このような場合、余剰人員とされる者に対する希望退職の募集に承諾条件を設定するのであれば、第1に「会社の認める者」といった、無限定で会社による一方的な判断の可能な事由ではなく、各社員につき適用の有無が判明するような明確で具体的な承諾条件で、かつ、それが確たる根拠に裏付けされたものであることを要し、第2に会社は募集に際し、社員の決断の時機を逸することなく、これを明示すべきであり、少なくとも各社員がそれを明確に認識できるよう周知する手段を講じる必要がある。これらを欠いたまま会社が希望退職の募集をし、社員が希望退職の申込みをし、会社がこれを受理して不承諾の意思を告知することなく退職の手続をし、社員がそのまま退職に至った場合は、特段の事情がない限り会社はこれを承諾したものと推認するのが相当である。なぜなら、上記の点が必要でないとすると、社員は自己に希望退職が適用されると期待したにもかかわらず、実はその適用の有無が会社に委ねられたまま退職することになり、その結果社員は割増退職金を受け取らずに退職するか、会社に残留するかの選択の余地も与えられないことになるのであって、労働者の地位を著しく不安定にし、労働者の権利を侵害して容認できない。このような点を考慮すると、上記の点を欠いた状況で希望退職の申込みを受理して承諾しない意思を示さずに退職手続を進め社員を退職させることは、これを承諾する意思であると解するのが公平であり当事者の通常の意思に合致するからである。

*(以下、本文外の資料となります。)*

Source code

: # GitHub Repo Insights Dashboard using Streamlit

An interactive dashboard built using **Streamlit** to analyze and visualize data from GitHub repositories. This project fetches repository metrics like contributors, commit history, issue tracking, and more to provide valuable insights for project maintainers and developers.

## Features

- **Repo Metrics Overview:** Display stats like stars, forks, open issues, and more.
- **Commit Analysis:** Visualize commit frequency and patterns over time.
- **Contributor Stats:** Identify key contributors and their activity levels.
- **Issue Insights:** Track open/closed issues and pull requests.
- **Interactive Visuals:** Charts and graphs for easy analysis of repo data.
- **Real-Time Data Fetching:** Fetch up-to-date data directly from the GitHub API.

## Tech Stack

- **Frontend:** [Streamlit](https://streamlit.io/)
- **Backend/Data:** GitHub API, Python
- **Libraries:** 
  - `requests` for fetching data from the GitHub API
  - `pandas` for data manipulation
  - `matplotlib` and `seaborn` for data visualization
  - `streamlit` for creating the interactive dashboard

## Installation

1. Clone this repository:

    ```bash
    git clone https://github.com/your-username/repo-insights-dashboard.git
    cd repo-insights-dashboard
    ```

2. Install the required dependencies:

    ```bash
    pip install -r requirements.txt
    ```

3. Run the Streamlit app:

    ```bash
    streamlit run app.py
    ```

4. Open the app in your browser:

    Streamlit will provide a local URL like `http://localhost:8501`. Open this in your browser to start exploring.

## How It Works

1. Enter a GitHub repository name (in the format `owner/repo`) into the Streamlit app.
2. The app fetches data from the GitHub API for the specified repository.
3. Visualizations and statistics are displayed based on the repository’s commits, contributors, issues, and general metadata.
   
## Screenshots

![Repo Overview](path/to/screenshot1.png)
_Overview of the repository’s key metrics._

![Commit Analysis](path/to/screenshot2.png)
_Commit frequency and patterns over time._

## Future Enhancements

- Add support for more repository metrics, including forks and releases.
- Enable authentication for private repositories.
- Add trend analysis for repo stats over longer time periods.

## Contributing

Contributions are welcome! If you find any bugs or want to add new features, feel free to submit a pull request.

また、Y社はXら社員に対し、確たる根拠に裏付けされた各社員につき適用の有無が判明するような明確で具体的な承諾条件を設定してはおらず、かつ、Y社は、承諾条件が存することの明示すら時機を逸しており、かつ、その内容たる予定した承諾条件に至ってはこれを募集に際し明示せず、また各社員がそれを明確に認識できるよう周知する手段を講じたこともないから、Y社は、X2を除くその余のXらからの希望退職の申込みを受理し、不承諾の意思を告知することなく退職の手続をし、同Xらをそのまま退職に至らせたことにより、これを承諾したものと推認するのが相当である。